Seaborn, Matplotlib, and wordcloud libraries are used for visualization.
Regex is used for finding patterns.

import pandas as pd
import seaborn as sns
import matplotlib.pyplot as plt
import re
from wordcloud import WordCloud, STOPWORDS

Reading and displaying the data :

Head is used to display top values in the Dataframe.

Netflix_df = pd.read_csv("netflix_titles.csv")
Netflix_df.head(10)

Note :

To check if there are any missing values in the dataset, and to know the data type of each column we use -

Netflix_df.info()

Why is Data Type displayed as Object instead of String?

The string has a special fixed width for each item, whereas the Object allows variable string length.

To check the names of the columns in the dataset :

Netflix_df.columns

Count of Movie and TV Shows :

Applying .unique() on a column of the data frame helps to find the unique values present in the column.
Applying .value_counts() on a column of the data frame helps to find the count associated with unique values present in the column.

Netflix_df["type"].unique()
Netflix_df["type"].value_counts()

#Count Plot
sns.countplot(x="type", data= Netflix_df)
plt.show()

#Pie Chart
count_values = Netflix_df["type"].value_counts()
plt.pie(count_values.values, labels = count_values.index, autopct='%1.1f%%')
plt.show()

We can observe that there are 4265 movies which constitute around 68.4% of the dataset followed by TV shows having the count of 1969.

Top casts featured in Netflix shows :

The splitting will be similar to the country column, then convert it to a dictionary and then a dataframe.

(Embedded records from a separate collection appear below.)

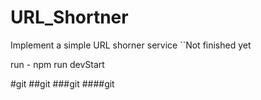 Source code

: # URL_Shortner
Implement a simple URL shorner service
``Not finished yet

run - npm run devStart


#git
##git
###git
####git
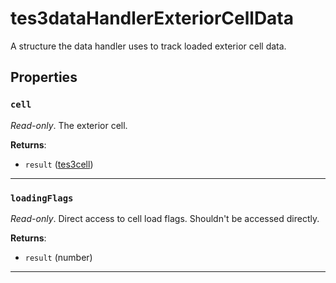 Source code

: <!---
	This file is autogenerated. Do not edit this file manually. Your changes will be ignored.
	More information: https://github.com/MWSE/MWSE/tree/master/docs
-->

# tes3dataHandlerExteriorCellData

A structure the data handler uses to track loaded exterior cell data.

## Properties

### `cell`

*Read-only*. The exterior cell.

**Returns**:

* `result` ([tes3cell](../../types/tes3cell))

***

### `loadingFlags`

*Read-only*. Direct access to cell load flags. Shouldn't be accessed directly.

**Returns**:

* `result` (number)

***

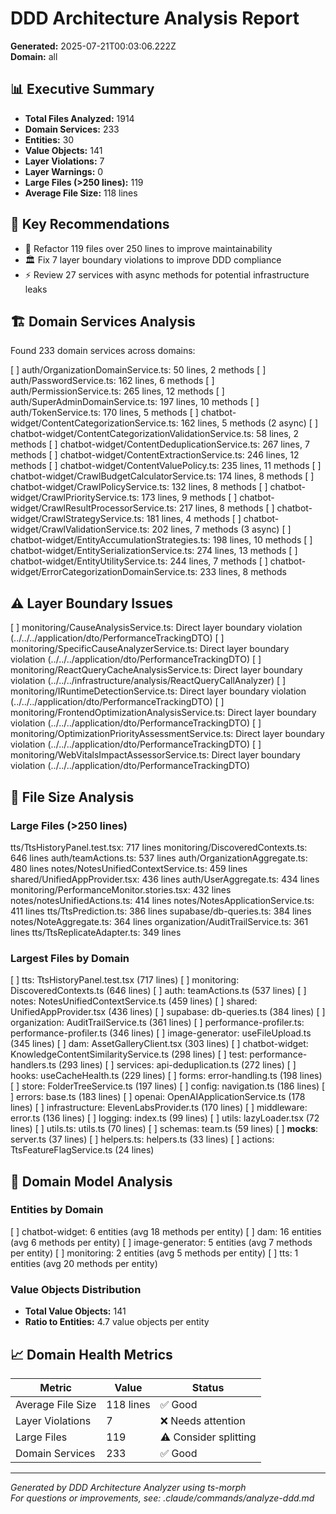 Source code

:# DDD Architecture Analysis Report

**Generated:** 2025-07-21T00:03:06.222Z  
**Domain:** all

## 📊 Executive Summary

- **Total Files Analyzed:** 1914
- **Domain Services:** 233
- **Entities:** 30
- **Value Objects:** 141
- **Layer Violations:** 7
- **Layer Warnings:** 0
- **Large Files (>250 lines):** 119
- **Average File Size:** 118 lines

## 🎯 Key Recommendations

- 📏 Refactor 119 files over 250 lines to improve maintainability
- 🏛️ Fix 7 layer boundary violations to improve DDD compliance
- ⚡ Review 27 services with async methods for potential infrastructure leaks

## 🏗️ Domain Services Analysis

Found 233 domain services across domains:

[ ] auth/OrganizationDomainService.ts: 50 lines, 2 methods
[ ] auth/PasswordService.ts: 162 lines, 6 methods
[ ] auth/PermissionService.ts: 265 lines, 12 methods
[ ] auth/SuperAdminDomainService.ts: 197 lines, 10 methods
[ ] auth/TokenService.ts: 170 lines, 5 methods
[ ] chatbot-widget/ContentCategorizationService.ts: 162 lines, 5 methods (2 async)
[ ] chatbot-widget/ContentCategorizationValidationService.ts: 58 lines, 2 methods
[ ] chatbot-widget/ContentDeduplicationService.ts: 267 lines, 7 methods
[ ] chatbot-widget/ContentExtractionService.ts: 246 lines, 12 methods
[ ] chatbot-widget/ContentValuePolicy.ts: 235 lines, 11 methods
[ ] chatbot-widget/CrawlBudgetCalculatorService.ts: 174 lines, 8 methods
[ ] chatbot-widget/CrawlPolicyService.ts: 132 lines, 8 methods
[ ] chatbot-widget/CrawlPriorityService.ts: 173 lines, 9 methods
[ ] chatbot-widget/CrawlResultProcessorService.ts: 217 lines, 8 methods
[ ] chatbot-widget/CrawlStrategyService.ts: 181 lines, 4 methods
[ ] chatbot-widget/CrawlValidationService.ts: 202 lines, 7 methods (3 async)
[ ] chatbot-widget/EntityAccumulationStrategies.ts: 198 lines, 10 methods
[ ] chatbot-widget/EntitySerializationService.ts: 274 lines, 13 methods
[ ] chatbot-widget/EntityUtilityService.ts: 244 lines, 7 methods
[ ] chatbot-widget/ErrorCategorizationDomainService.ts: 233 lines, 8 methods

## ⚠️ Layer Boundary Issues

[ ] monitoring/CauseAnalysisService.ts: Direct layer boundary violation (../../../application/dto/PerformanceTrackingDTO)
[ ] monitoring/SpecificCauseAnalyzerService.ts: Direct layer boundary violation (../../../application/dto/PerformanceTrackingDTO)
[ ] monitoring/ReactQueryCacheAnalysisService.ts: Direct layer boundary violation (../../../infrastructure/analysis/ReactQueryCallAnalyzer)
[ ] monitoring/IRuntimeDetectionService.ts: Direct layer boundary violation (../../../application/dto/PerformanceTrackingDTO)
[ ] monitoring/FrontendOptimizationAnalysisService.ts: Direct layer boundary violation (../../../application/dto/PerformanceTrackingDTO)
[ ] monitoring/OptimizationPriorityAssessmentService.ts: Direct layer boundary violation (../../../application/dto/PerformanceTrackingDTO)
[ ] monitoring/WebVitalsImpactAssessorService.ts: Direct layer boundary violation (../../../application/dto/PerformanceTrackingDTO)

## 📏 File Size Analysis

### Large Files (>250 lines)

tts/TtsHistoryPanel.test.tsx: 717 lines
monitoring/DiscoveredContexts.ts: 646 lines
auth/teamActions.ts: 537 lines
auth/OrganizationAggregate.ts: 480 lines
notes/NotesUnifiedContextService.ts: 459 lines
shared/UnifiedAppProvider.tsx: 436 lines
auth/UserAggregate.ts: 434 lines
monitoring/PerformanceMonitor.stories.tsx: 432 lines
notes/notesUnifiedActions.ts: 414 lines
notes/NotesApplicationService.ts: 411 lines
tts/TtsPrediction.ts: 386 lines
supabase/db-queries.ts: 384 lines
notes/NoteAggregate.ts: 364 lines
organization/AuditTrailService.ts: 361 lines
tts/TtsReplicateAdapter.ts: 349 lines

### Largest Files by Domain

[ ] tts: TtsHistoryPanel.test.tsx (717 lines)
[ ] monitoring: DiscoveredContexts.ts (646 lines)
[ ] auth: teamActions.ts (537 lines)
[ ] notes: NotesUnifiedContextService.ts (459 lines)
[ ] shared: UnifiedAppProvider.tsx (436 lines)
[ ] supabase: db-queries.ts (384 lines)
[ ] organization: AuditTrailService.ts (361 lines)
[ ] performance-profiler.ts: performance-profiler.ts (346 lines)
[ ] image-generator: useFileUpload.ts (345 lines)
[ ] dam: AssetGalleryClient.tsx (303 lines)
[ ] chatbot-widget: KnowledgeContentSimilarityService.ts (298 lines)
[ ] test: performance-handlers.ts (293 lines)
[ ] services: api-deduplication.ts (272 lines)
[ ] hooks: useCacheHealth.ts (229 lines)
[ ] forms: error-handling.ts (198 lines)
[ ] store: FolderTreeService.ts (197 lines)
[ ] config: navigation.ts (186 lines)
[ ] errors: base.ts (183 lines)
[ ] openai: OpenAIApplicationService.ts (178 lines)
[ ] infrastructure: ElevenLabsProvider.ts (170 lines)
[ ] middleware: error.ts (136 lines)
[ ] logging: index.ts (99 lines)
[ ] utils: lazyLoader.tsx (72 lines)
[ ] utils.ts: utils.ts (70 lines)
[ ] schemas: team.ts (59 lines)
[ ] __mocks__: server.ts (37 lines)
[ ] helpers.ts: helpers.ts (33 lines)
[ ] actions: TtsFeatureFlagService.ts (24 lines)

## 🏢 Domain Model Analysis

### Entities by Domain

[ ] chatbot-widget: 6 entities (avg 18 methods per entity)
[ ] dam: 16 entities (avg 6 methods per entity)
[ ] image-generator: 5 entities (avg 7 methods per entity)
[ ] monitoring: 2 entities (avg 5 methods per entity)
[ ] tts: 1 entities (avg 20 methods per entity)

### Value Objects Distribution

- **Total Value Objects:** 141
- **Ratio to Entities:** 4.7 value objects per entity

## 📈 Domain Health Metrics

| Metric | Value | Status |
|--------|-------|--------|
| Average File Size | 118 lines | ✅ Good |
| Layer Violations | 7 | ❌ Needs attention |
| Large Files | 119 | ⚠️ Consider splitting |
| Domain Services | 233 | ✅ Good |

---

*Generated by DDD Architecture Analyzer using ts-morph*  
*For questions or improvements, see: .claude/commands/analyze-ddd.md*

plt.figure(figsize=(10,6))
# make bar plot with matplotlib
sns.barplot('Cast', 'Number',data=top_10_cast[1:], palette="summer")
plt.xlabel("Cast", size=15)
plt.xticks(rotation=90)
plt.ylabel("Number of shows in which the cast featured", size=15)
plt.title("Top 10 casts featured in Netflix shows", size=18)
plt.show()

The most featured casts in the Netflix content are mainly Indian celebrities. Anupam Kher tops the list followed by Shah Rukh Khan.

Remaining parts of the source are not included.